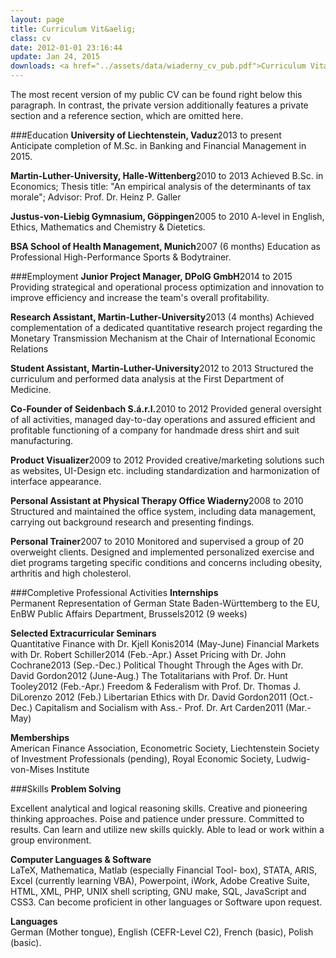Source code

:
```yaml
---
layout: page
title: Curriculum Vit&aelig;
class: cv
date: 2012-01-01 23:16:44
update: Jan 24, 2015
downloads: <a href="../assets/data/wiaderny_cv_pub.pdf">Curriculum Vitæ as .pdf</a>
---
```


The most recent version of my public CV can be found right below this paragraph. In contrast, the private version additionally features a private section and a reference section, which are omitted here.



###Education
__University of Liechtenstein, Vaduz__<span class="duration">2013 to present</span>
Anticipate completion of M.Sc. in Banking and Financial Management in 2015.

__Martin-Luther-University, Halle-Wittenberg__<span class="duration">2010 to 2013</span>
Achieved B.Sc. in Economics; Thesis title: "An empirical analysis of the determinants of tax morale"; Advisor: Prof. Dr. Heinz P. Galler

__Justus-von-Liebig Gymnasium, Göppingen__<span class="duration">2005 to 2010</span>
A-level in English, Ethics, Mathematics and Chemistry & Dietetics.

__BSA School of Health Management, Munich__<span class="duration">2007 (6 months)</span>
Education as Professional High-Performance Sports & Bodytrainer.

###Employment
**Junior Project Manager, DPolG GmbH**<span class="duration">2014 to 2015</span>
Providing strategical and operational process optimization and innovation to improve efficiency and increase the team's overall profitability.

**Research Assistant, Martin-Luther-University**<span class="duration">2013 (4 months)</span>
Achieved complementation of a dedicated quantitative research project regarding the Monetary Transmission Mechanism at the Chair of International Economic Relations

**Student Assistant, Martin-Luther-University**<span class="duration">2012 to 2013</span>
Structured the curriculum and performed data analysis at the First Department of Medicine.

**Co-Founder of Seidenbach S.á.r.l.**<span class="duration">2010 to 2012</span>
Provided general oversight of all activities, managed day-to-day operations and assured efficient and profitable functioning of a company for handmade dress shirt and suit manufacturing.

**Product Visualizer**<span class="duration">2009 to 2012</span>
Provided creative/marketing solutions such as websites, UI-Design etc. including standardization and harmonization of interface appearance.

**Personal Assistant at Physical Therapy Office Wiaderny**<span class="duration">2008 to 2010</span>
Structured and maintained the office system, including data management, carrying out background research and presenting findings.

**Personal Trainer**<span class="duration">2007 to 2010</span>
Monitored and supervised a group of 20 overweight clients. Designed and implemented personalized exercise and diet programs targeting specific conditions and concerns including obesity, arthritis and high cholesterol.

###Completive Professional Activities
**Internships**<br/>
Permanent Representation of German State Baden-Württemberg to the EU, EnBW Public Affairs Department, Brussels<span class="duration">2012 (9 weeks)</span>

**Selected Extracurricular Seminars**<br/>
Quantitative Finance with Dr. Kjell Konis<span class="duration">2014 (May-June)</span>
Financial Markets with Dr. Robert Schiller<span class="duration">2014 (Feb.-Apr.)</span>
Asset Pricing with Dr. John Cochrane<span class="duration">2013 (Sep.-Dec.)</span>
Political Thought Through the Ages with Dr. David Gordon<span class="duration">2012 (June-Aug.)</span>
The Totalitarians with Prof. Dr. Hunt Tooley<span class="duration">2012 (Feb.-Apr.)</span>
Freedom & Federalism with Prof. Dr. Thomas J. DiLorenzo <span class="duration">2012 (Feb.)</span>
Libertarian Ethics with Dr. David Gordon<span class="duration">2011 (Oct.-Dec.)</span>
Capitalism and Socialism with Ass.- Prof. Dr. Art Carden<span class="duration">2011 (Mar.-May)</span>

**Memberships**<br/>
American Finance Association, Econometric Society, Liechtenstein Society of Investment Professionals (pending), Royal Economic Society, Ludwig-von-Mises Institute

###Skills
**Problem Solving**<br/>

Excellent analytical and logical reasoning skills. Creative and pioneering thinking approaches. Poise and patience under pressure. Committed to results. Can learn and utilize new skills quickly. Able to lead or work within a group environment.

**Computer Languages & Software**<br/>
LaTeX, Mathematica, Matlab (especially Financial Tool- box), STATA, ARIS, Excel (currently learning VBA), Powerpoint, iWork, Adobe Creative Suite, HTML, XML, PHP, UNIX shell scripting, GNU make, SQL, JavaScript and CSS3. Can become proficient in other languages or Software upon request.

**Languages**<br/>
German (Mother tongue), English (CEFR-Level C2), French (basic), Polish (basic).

__Aim of the task__. Transcribe all the data word for word; the images stay out.

__Answer to this task__.
Source code

:
```yaml
---
layout: page
title: Curriculum Vit&aelig;
class: cv
date: 2012-01-01 23:16:44
update: Jan 24, 2015
downloads: <a href="../assets/data/wiaderny_cv_pub.pdf">Curriculum Vitæ as .pdf</a>
---
```


The most recent version of my public CV can be found right below this paragraph. In contrast, the private version additionally features a private section and a reference section, which are omitted here.



###Education
__University of Liechtenstein, Vaduz__<span class="duration">2013 to present</span>
Anticipate completion of M.Sc. in Banking and Financial Management in 2015.

__Martin-Luther-University, Halle-Wittenberg__<span class="duration">2010 to 2013</span>
Achieved B.Sc. in Economics; Thesis title: "An empirical analysis of the determinants of tax morale"; Advisor: Prof. Dr. Heinz P. Galler

__Justus-von-Liebig Gymnasium, Göppingen__<span class="duration">2005 to 2010</span>
A-level in English, Ethics, Mathematics and Chemistry & Dietetics.

__BSA School of Health Management, Munich__<span class="duration">2007 (6 months)</span>
Education as Professional High-Performance Sports & Bodytrainer.

###Employment
**Junior Project Manager, DPolG GmbH**<span class="duration">2014 to 2015</span>
Providing strategical and operational process optimization and innovation to improve efficiency and increase the team's overall profitability.

**Research Assistant, Martin-Luther-University**<span class="duration">2013 (4 months)</span>
Achieved complementation of a dedicated quantitative research project regarding the Monetary Transmission Mechanism at the Chair of International Economic Relations

**Student Assistant, Martin-Luther-University**<span class="duration">2012 to 2013</span>
Structured the curriculum and performed data analysis at the First Department of Medicine.

**Co-Founder of Seidenbach S.á.r.l.**<span class="duration">2010 to 2012</span>
Provided general oversight of all activities, managed day-to-day operations and assured efficient and profitable functioning of a company for handmade dress shirt and suit manufacturing.

**Product Visualizer**<span class="duration">2009 to 2012</span>
Provided creative/marketing solutions such as websites, UI-Design etc. including standardization and harmonization of interface appearance.

**Personal Assistant at Physical Therapy Office Wiaderny**<span class="duration">2008 to 2010</span>
Structured and maintained the office system, including data management, carrying out background research and presenting findings.

**Personal Trainer**<span class="duration">2007 to 2010</span>
Monitored and supervised a group of 20 overweight clients. Designed and implemented personalized exercise and diet programs targeting specific conditions and concerns including obesity, arthritis and high cholesterol.

###Completive Professional Activities
**Internships**<br/>
Permanent Representation of German State Baden-Württemberg to the EU, EnBW Public Affairs Department, Brussels<span class="duration">2012 (9 weeks)</span>

**Selected Extracurricular Seminars**<br/>
Quantitative Finance with Dr. Kjell Konis<span class="duration">2014 (May-June)</span>
Financial Markets with Dr. Robert Schiller<span class="duration">2014 (Feb.-Apr.)</span>
Asset Pricing with Dr. John Cochrane<span class="duration">2013 (Sep.-Dec.)</span>
Political Thought Through the Ages with Dr. David Gordon<span class="duration">2012 (June-Aug.)</span>
The Totalitarians with Prof. Dr. Hunt Tooley<span class="duration">2012 (Feb.-Apr.)</span>
Freedom & Federalism with Prof. Dr. Thomas J. DiLorenzo <span class="duration">2012 (Feb.)</span>
Libertarian Ethics with Dr. David Gordon<span class="duration">2011 (Oct.-Dec.)</span>
Capitalism and Socialism with Ass.- Prof. Dr. Art Carden<span class="duration">2011 (Mar.-May)</span>

**Memberships**<br/>
American Finance Association, Econometric Society, Liechtenstein Society of Investment Professionals (pending), Royal Economic Society, Ludwig-von-Mises Institute

###Skills
**Problem Solving**<br/>

Excellent analytical and logical reasoning skills. Creative and pioneering thinking approaches. Poise and patience under pressure. Committed to results. Can learn and utilize new skills quickly. Able to lead or work within a group environment.

**Computer Languages & Software**<br/>
LaTeX, Mathematica, Matlab (especially Financial Tool- box), STATA, ARIS, Excel (currently learning VBA), Powerpoint, iWork, Adobe Creative Suite, HTML, XML, PHP, UNIX shell scripting, GNU make, SQL, JavaScript and CSS3. Can become proficient in other languages or Software upon request.

**Languages**<br/>
German (Mother tongue), English (CEFR-Level C2), French (basic), Polish (basic).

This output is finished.